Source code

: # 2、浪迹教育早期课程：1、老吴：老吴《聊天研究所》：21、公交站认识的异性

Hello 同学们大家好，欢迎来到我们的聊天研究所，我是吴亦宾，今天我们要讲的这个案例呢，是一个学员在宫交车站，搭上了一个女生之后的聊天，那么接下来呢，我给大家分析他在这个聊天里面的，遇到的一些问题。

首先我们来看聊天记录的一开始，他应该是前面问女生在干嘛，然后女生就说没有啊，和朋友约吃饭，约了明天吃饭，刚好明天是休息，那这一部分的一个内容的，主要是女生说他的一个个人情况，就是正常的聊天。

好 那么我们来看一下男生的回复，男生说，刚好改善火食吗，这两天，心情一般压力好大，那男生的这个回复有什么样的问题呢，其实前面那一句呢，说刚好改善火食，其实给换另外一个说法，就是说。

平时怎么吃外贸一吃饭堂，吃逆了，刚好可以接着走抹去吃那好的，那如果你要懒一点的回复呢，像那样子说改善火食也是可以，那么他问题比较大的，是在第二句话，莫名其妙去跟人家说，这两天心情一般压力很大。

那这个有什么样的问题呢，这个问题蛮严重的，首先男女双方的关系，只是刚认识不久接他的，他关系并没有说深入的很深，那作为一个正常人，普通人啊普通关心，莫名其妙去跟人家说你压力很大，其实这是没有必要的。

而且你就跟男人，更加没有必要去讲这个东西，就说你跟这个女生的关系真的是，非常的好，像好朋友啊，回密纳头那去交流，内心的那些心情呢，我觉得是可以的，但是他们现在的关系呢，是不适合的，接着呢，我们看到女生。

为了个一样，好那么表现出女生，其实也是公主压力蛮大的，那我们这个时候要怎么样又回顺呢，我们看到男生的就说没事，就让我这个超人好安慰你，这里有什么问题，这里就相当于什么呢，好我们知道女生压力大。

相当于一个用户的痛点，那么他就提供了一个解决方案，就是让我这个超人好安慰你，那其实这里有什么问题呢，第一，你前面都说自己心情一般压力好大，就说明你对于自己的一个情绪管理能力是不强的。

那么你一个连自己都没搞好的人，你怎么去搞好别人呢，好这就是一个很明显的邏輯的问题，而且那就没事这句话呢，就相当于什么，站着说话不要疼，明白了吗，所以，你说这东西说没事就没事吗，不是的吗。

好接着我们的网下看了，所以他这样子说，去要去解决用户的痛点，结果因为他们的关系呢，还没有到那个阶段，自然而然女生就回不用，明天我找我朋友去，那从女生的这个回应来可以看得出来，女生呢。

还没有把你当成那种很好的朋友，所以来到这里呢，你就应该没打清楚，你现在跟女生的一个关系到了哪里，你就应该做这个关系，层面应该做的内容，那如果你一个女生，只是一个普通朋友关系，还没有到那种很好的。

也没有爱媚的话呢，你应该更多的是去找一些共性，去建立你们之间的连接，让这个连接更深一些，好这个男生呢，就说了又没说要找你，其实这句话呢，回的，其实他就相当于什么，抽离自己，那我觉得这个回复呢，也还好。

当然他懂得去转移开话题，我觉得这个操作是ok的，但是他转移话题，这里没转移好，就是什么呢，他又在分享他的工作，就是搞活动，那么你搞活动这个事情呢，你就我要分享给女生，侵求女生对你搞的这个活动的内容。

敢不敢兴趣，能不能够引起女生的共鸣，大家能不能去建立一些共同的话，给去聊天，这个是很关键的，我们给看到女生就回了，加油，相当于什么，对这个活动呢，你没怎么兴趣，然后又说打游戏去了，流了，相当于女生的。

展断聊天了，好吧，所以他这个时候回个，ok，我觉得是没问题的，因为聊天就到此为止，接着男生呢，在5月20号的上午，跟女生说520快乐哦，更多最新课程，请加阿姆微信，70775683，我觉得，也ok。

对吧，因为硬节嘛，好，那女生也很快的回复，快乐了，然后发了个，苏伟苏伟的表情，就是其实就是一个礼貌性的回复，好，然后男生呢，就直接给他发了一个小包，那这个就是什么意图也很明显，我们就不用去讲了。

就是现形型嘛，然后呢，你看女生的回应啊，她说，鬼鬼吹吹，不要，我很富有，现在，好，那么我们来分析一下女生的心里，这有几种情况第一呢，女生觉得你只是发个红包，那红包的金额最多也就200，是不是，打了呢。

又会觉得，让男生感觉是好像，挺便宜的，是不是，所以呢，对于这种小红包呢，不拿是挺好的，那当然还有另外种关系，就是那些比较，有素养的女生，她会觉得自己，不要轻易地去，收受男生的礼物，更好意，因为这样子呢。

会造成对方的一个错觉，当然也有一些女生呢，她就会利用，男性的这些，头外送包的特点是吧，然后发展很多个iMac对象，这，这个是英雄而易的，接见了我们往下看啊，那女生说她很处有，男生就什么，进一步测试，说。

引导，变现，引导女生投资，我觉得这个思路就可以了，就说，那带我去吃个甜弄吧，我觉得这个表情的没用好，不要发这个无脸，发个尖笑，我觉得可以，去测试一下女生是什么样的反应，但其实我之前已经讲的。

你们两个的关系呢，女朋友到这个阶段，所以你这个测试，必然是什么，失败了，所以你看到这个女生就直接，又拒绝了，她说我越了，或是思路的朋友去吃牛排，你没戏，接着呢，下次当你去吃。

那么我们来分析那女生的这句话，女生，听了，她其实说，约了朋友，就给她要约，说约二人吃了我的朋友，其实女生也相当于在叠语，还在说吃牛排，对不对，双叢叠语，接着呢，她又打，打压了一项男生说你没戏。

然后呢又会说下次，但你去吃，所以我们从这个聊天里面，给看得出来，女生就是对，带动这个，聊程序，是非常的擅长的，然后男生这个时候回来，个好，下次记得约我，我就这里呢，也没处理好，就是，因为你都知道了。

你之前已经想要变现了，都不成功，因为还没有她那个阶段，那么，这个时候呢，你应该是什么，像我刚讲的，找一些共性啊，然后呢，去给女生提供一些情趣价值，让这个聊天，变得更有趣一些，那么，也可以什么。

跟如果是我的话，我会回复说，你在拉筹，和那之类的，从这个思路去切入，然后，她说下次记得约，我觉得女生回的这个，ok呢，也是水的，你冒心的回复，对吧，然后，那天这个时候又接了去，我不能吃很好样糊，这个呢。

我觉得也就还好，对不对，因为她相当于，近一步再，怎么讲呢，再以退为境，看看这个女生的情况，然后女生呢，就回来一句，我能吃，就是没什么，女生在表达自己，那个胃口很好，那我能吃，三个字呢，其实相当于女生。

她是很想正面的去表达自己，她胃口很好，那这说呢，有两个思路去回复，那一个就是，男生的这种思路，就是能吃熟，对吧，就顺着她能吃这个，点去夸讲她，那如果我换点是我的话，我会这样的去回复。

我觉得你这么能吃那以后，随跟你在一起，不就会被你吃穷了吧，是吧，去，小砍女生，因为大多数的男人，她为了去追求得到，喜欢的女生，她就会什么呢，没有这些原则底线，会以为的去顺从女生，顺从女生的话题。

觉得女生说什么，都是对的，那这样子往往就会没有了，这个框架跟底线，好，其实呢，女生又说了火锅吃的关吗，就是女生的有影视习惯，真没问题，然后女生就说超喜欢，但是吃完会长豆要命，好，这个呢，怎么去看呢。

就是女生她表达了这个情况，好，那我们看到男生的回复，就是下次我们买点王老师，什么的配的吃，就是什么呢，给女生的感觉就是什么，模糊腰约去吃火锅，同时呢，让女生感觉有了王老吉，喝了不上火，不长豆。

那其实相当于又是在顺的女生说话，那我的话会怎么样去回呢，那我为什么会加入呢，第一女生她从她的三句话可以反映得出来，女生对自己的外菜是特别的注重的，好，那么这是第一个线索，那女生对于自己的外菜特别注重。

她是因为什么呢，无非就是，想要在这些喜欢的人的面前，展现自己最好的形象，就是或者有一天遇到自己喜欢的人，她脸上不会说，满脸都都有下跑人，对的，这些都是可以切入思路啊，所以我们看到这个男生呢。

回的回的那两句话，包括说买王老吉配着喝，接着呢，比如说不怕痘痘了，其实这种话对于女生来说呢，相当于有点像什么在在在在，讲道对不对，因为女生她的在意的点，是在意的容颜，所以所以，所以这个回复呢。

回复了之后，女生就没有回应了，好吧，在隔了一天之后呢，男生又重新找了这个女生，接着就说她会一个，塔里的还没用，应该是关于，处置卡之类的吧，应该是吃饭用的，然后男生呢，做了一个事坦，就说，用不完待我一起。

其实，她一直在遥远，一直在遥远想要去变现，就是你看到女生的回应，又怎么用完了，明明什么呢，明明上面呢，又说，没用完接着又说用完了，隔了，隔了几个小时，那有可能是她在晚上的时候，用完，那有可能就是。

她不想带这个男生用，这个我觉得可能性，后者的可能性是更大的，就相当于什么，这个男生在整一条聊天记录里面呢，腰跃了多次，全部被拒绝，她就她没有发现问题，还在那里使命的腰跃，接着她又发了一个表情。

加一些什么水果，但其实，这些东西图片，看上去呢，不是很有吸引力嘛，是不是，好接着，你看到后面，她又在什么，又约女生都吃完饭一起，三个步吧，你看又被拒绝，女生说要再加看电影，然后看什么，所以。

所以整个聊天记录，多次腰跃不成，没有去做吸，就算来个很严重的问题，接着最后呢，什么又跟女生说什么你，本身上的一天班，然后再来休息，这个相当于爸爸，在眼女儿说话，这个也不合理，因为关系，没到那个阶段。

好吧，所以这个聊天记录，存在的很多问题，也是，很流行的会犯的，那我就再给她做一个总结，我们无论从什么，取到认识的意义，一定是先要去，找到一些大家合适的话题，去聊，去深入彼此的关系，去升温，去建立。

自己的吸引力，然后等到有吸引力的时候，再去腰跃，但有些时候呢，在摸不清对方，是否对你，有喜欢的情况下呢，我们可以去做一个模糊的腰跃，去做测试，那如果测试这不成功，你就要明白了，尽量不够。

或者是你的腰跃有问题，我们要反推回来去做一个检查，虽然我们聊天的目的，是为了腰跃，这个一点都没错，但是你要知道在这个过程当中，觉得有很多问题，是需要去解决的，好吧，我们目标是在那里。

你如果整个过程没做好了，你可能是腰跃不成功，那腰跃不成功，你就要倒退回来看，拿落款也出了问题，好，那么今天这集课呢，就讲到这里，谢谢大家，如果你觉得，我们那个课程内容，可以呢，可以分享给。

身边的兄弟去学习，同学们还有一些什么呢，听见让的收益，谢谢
####################
### Work request
What is wanted is an exact repeat of the lines from the one with "你如果整个过程没做好了，你可" through the last line of the listing above, and no other text.

### Problem solution
你如果整个过程没做好了，你可能是腰跃不成功，那腰跃不成功，你就要倒退回来看，拿落款也出了问题，好，那么今天这集课呢，就讲到这里，谢谢大家，如果你觉得，我们那个课程内容，可以呢，可以分享给。

身边的兄弟去学习，同学们还有一些什么呢，听见让的收益，谢谢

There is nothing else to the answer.